Required work — Copy out each line of the data that holds the string "post".

Provided records —
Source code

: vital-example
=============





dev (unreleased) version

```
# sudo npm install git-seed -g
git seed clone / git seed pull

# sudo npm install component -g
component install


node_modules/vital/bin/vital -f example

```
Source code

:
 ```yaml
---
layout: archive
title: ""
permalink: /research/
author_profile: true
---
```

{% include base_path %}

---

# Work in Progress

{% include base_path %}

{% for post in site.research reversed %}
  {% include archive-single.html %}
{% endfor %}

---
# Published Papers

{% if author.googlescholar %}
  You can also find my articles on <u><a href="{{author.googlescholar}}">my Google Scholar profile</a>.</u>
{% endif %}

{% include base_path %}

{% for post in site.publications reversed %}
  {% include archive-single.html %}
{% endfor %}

Solution to this problem —
{% for post in site.research reversed %}
{% for post in site.publications reversed %}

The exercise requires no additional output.